The Pediatric HIV Confidential Case Report (CDC 50.42B) form (PCRF) is designed to collect
information that promotes understanding of HIV infection morbidity and mortality among patients less
than 13 years of age at time of diagnosis. This form reflects data that is required to be collected and some
that is recommended or optional. This guidance applies to all HIV infection data collection even if state
or local surveillance programs use a different form or medium for HIV case surveillance. See Appendix
for further guidance.

The Case Report Form in the Context of Document-Based Surveillance
Unlike case-based data management, document-based data management allows all documents to be stored
and retained electronically in their original formats. Instead of completing one form for a reported case,
fill out the applicable part of the form for each data source contributing information to that HIV case.
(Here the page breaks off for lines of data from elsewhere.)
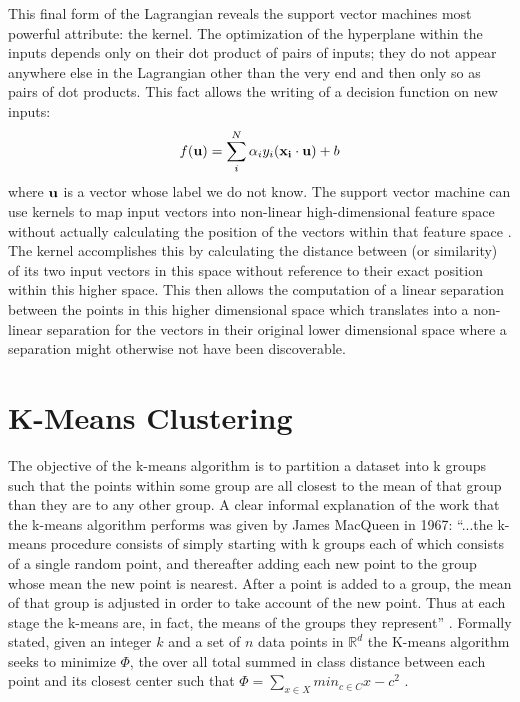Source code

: This final form of the Lagrangian reveals the support vector machines most
powerful attribute: the kernel. The optimization of the hyperplane within the
inputs depends only on their dot product of pairs of inputs; they do not appear
anywhere else in the Lagrangian other than the very end and then only so as
pairs of dot products. This fact allows the writing of a decision function on
new inputs: $$f(\bold{u}) = \sum_{i}^{N}\alpha_{i}y_{i}(\bold{x_i}\cdot\bold{u})+b$$
where $\bold{u}$ is a vector whose label we do not know. The support vector
machine can use kernels to map input vectors into
non-linear high-dimensional feature space without actually calculating the
position of the vectors within that feature space \cite{Vapnik}. The kernel
accomplishes this by calculating the distance between (or similarity) of its two
input vectors in this space without reference to their exact position within
this higher space. This then allows the computation of a linear separation
between the points in this higher dimensional space which translates into a
non-linear separation for the vectors in their original lower dimensional space
where a separation might otherwise not have been discoverable.
\section{K-Means Clustering}
The objective of the k-means algorithm is to partition a dataset into k groups
such that the points within some group are all closest to
the mean of that group than they are to any other group. A clear
informal explanation of the work that the k-means algorithm performs
was given by James MacQueen in 1967: ``...the k-means procedure
consists of simply starting with k groups each of which consists of a
single random point, and thereafter adding each new point to the
group whose mean the new point is nearest. After a point is added to
a group, the mean of that group is adjusted in order to take account
of the new point. Thus at each stage the k-means are, in fact, the
means of the groups they represent'' \cite{MacQueen}. Formally stated,
given an integer $k$ and a set of $n$ data points in
$\mathbb{R}^{d}$ the K-means algorithm seeks to minimize  $\Phi$, the
over all total summed in class distance between each point and its
closest center such that $\mathbb \Phi = \sum_{x \in X} min_{c \in C}{x-c^{2}}$
\cite{Arthur}.

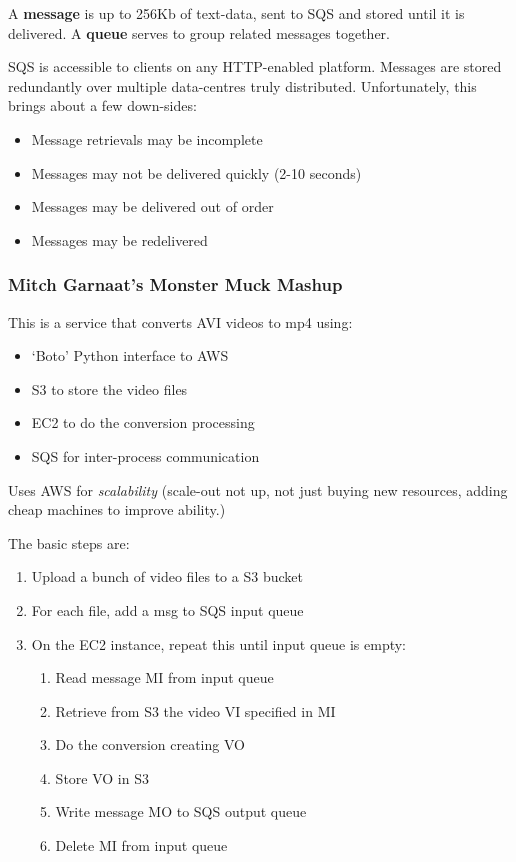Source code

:\documentclass[11pt,a4paper,titlepage,dvipsnames,cmyk]{scrartcl}
\begin{document}
A \textbf{message} is up to 256Kb of text-data, sent to SQS and stored until it is delivered. A \textbf{queue} serves to group related messages together.

SQS is accessible to clients on any HTTP-enabled platform. Messages are stored redundantly over multiple data-centres truly distributed. Unfortunately, this brings about a few down-sides:
\begin{itemize}
    \item Message retrievals may be incomplete
    \item Messages may not be delivered quickly (2-10 seconds)
    \item Messages may be delivered out of order
    \item Messages may be redelivered
\end{itemize}

\subsubsection{Mitch Garnaat's Monster Muck Mashup}
This is a service that converts AVI videos to mp4 using:
\begin{itemize}
    \item `Boto' Python interface to AWS
    \item S3 to store the video files
    \item EC2 to do the conversion processing
    \item SQS for inter-process communication
\end{itemize}

Uses AWS for \textit{scalability} (scale-out not up, not just buying new resources, adding cheap machines to improve ability.)

The basic steps are:
\begin{enumerate}
\item Upload a bunch of video files to a S3 bucket
\item For each file, add a msg to SQS input queue
\item On the EC2 instance, repeat this until input queue is empty:
\begin{enumerate}
    \item Read message MI from input queue
    \item Retrieve from S3 the video VI specified in MI
    \item Do the conversion creating VO
    \item Store VO in S3
    \item Write message MO to SQS output queue
    \item Delete MI from input queue
\end{enumerate}
\end{enumerate}
\end{document}

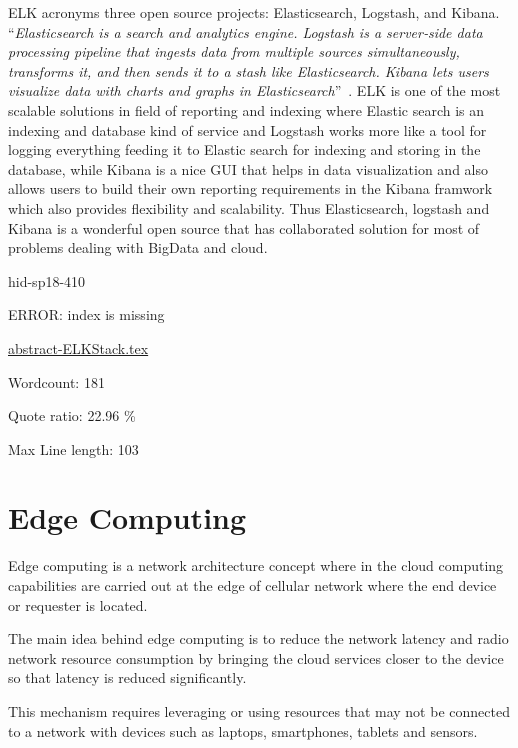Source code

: ELK acronyms three open source projects: Elasticsearch, Logstash, 
and Kibana. \color{blue}``\emph{Elasticsearch is a search and analytics engine. Logstash is a 
server‑side data processing pipeline that ingests data from multiple sources 
simultaneously, transforms it, and then sends it to a stash like 
Elasticsearch. Kibana lets users visualize data with charts and graphs in 
Elasticsearch}''\color{black}~\cite{hid-sp18-410-ELKBlog}. ELK is one of the most scalable solutions in
field of reporting and indexing where Elastic search is an indexing and
database kind of service and Logstash works more like a tool for logging
everything feeding it to Elastic search for indexing and storing in 
the database, while Kibana is a nice GUI that helps in data visualization
and also allows users to build their own reporting requirements in the
Kibana framwork which also provides flexibility and scalability.
Thus Elasticsearch, logstash and Kibana is a wonderful open source that
has collaborated solution for most of problems dealing with BigData 
and cloud.



\begin{IU}

hid-sp18-410

ERROR: index is missing

\href{https://github.com/cloudmesh-community/hid-sp18-410/blob/master//technology/abstract-ELKStack.tex}{abstract-ELKStack.tex}

 

Wordcount: 181


Quote ratio: 22.96 \%
 
Max Line length: 103
\end{IU}

\section{Edge Computing}

Edge computing is a network architecture concept where in the cloud 
computing capabilities are carried out at the edge of cellular network
where the end device or requester is located.

The main idea behind edge computing is to reduce the network latency and
radio network resource consumption by bringing the cloud services closer
to the device so that latency is reduced significantly.

This mechanism requires leveraging or using resources that may not be 
connected to a network with devices such as laptops, smartphones, 
tablets and sensors.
Patients for Whom Form is Indicated






Each child less than 13 years of age, who meets the HIV infection or stage 3 (AIDS) case
definition (available at https://www.cdc.gov/mmwr/preview/mmwrhtml/rr6303a1.htm).
In areas with perinatal exposure HIV reporting, all children born to HIV-infected mothers.
Includes each child whose infection status has not yet been determined, seroconverters, and
those exposed but determined not to be infected with HIV; inclusion of such patients is for
public health surveillance purposes only.
Each child with HIV infection progressing from an earlier or unknown stage to stage 3 (AIDS)
diagnosis.
Each child with HIV infection who has been reported but for whom updated information is
available such as new CD4 tests, viral load tests, or drug resistance tests (genotypic) reported
from a medical provider, additional risk factor information, updated current address
information, or a change in vital status.

If the data is collected electronically and can be imported, recording the information on a hardcopy form
is not necessary. A federal assurance of confidentiality applies to information on children exposed
perinatally with or without consequent infection.

Definition of Variable Designators





Required: Variables that must be collected by all programs.
Recommended: Variables that programs are strongly encouraged to collect but are not
absolutely required.
Optional: Variables that programs may or may not choose to collect.
System generated: Variables where the value is generated by the Centers for Disease Control
and Prevention (CDC)-supplied software.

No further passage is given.